Stored data
================================

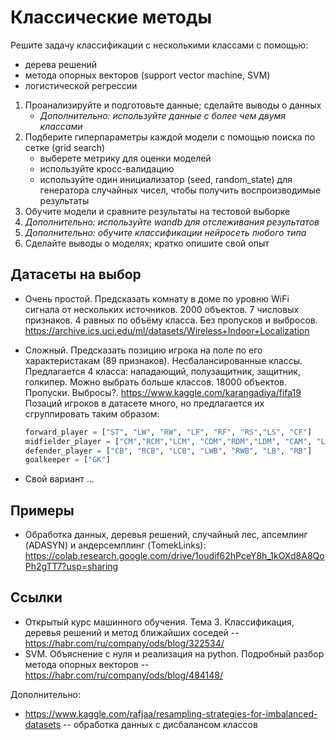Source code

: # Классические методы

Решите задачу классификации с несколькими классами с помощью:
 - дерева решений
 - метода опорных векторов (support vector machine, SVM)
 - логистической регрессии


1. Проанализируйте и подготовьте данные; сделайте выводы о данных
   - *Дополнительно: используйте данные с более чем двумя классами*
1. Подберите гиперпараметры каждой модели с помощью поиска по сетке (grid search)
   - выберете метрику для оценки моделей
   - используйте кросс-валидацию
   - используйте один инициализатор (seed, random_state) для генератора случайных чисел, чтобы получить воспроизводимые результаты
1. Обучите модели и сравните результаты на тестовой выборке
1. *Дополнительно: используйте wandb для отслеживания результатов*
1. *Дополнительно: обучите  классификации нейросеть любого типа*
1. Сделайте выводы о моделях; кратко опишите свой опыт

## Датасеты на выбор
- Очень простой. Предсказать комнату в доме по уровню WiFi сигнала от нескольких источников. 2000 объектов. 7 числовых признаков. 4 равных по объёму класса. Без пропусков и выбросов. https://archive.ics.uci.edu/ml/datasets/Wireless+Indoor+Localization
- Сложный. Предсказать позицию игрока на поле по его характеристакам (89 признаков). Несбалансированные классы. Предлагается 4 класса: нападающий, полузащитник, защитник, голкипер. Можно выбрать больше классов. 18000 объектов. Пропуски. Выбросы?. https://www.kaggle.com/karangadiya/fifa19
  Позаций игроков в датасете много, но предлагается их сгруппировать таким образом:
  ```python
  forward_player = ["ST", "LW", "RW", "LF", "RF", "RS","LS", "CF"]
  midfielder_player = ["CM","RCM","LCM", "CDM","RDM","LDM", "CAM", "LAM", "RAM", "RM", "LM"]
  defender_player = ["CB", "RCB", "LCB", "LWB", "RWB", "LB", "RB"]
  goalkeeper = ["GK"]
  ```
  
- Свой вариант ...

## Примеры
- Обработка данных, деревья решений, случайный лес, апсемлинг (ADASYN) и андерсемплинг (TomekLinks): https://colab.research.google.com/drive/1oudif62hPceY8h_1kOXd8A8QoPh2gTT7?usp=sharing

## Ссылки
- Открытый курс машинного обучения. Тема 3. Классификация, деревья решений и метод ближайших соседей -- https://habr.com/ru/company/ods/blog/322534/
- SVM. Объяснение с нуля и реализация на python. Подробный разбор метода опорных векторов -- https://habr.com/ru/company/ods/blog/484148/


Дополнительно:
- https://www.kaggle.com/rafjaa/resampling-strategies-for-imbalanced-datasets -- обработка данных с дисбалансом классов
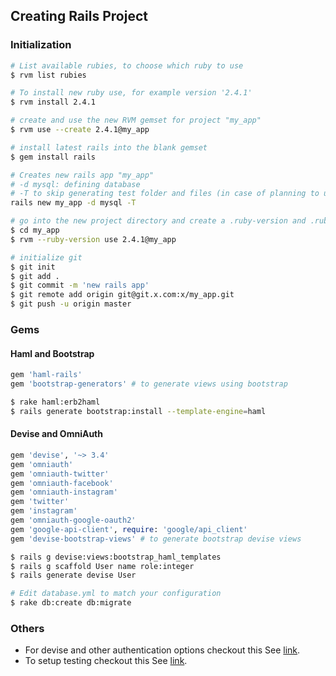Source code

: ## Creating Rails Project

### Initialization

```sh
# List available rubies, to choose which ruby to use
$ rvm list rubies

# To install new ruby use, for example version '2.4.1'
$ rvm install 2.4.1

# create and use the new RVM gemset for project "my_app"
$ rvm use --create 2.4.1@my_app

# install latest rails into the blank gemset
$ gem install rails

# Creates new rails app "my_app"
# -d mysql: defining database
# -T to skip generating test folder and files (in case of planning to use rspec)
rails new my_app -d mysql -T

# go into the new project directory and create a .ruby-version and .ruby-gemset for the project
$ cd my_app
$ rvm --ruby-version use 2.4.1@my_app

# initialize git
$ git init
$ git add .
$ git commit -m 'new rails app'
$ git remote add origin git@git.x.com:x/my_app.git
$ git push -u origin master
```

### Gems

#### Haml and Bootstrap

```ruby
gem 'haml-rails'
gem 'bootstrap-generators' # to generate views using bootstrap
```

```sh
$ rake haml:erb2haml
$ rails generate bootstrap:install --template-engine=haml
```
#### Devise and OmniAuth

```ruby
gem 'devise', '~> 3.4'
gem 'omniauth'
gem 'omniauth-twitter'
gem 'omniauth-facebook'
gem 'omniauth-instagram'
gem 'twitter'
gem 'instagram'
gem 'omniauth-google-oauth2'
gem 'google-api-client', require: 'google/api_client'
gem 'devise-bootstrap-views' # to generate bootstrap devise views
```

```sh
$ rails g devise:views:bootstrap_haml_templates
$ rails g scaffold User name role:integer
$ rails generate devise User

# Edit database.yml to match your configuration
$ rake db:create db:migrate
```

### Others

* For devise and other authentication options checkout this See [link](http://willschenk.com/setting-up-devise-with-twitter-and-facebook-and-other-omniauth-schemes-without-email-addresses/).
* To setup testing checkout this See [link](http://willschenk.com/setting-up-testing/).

================================

WORK ORDER:
Could you find every line in the records above that contains the word "instagram" and copy it?

ANSWER FOR THE TASK:
gem 'omniauth-instagram'
gem 'instagram'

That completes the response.